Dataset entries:
══════════

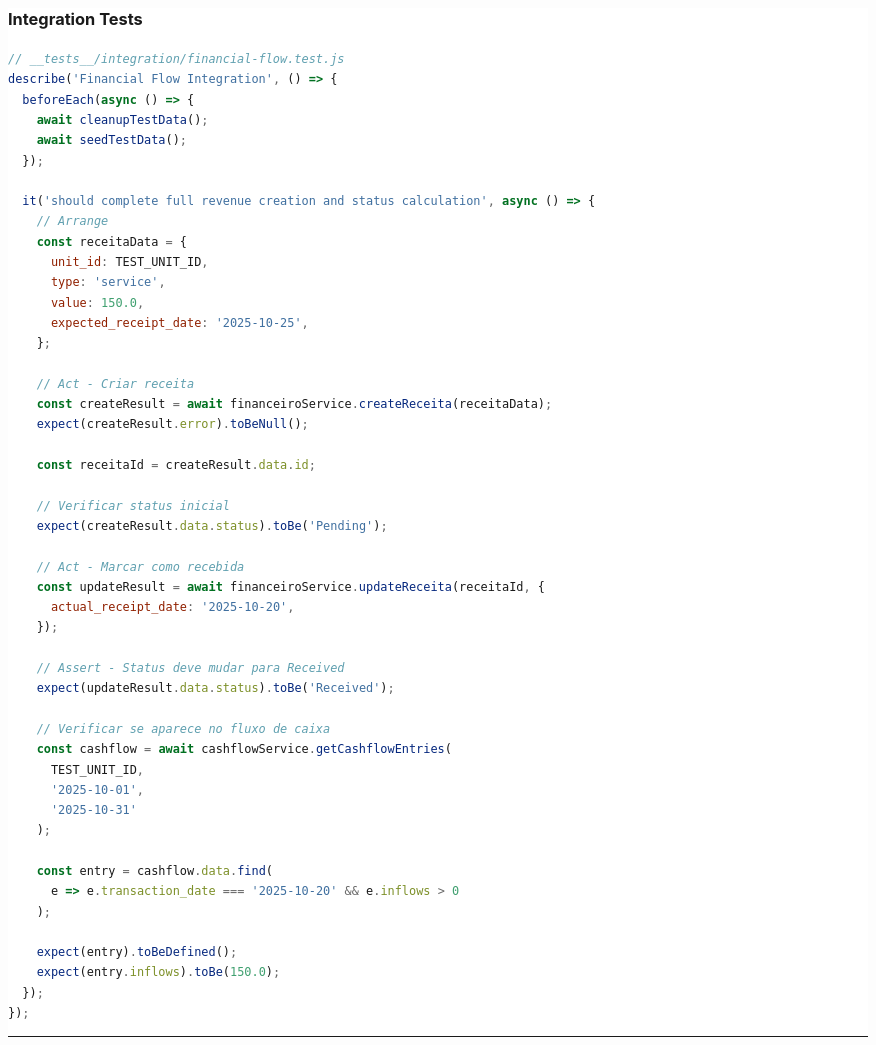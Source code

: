 ### **Integration Tests**

```javascript
// __tests__/integration/financial-flow.test.js
describe('Financial Flow Integration', () => {
  beforeEach(async () => {
    await cleanupTestData();
    await seedTestData();
  });

  it('should complete full revenue creation and status calculation', async () => {
    // Arrange
    const receitaData = {
      unit_id: TEST_UNIT_ID,
      type: 'service',
      value: 150.0,
      expected_receipt_date: '2025-10-25',
    };

    // Act - Criar receita
    const createResult = await financeiroService.createReceita(receitaData);
    expect(createResult.error).toBeNull();

    const receitaId = createResult.data.id;

    // Verificar status inicial
    expect(createResult.data.status).toBe('Pending');

    // Act - Marcar como recebida
    const updateResult = await financeiroService.updateReceita(receitaId, {
      actual_receipt_date: '2025-10-20',
    });

    // Assert - Status deve mudar para Received
    expect(updateResult.data.status).toBe('Received');

    // Verificar se aparece no fluxo de caixa
    const cashflow = await cashflowService.getCashflowEntries(
      TEST_UNIT_ID,
      '2025-10-01',
      '2025-10-31'
    );

    const entry = cashflow.data.find(
      e => e.transaction_date === '2025-10-20' && e.inflows > 0
    );

    expect(entry).toBeDefined();
    expect(entry.inflows).toBe(150.0);
  });
});
```

---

══════════

→ **The task**
Search the records for lines holding the word "createResult", then copy each line you find.

→ **Task result**
    const createResult = await financeiroService.createReceita(receitaData);
    expect(createResult.error).toBeNull();
    const receitaId = createResult.data.id;
    expect(createResult.data.status).toBe('Pending');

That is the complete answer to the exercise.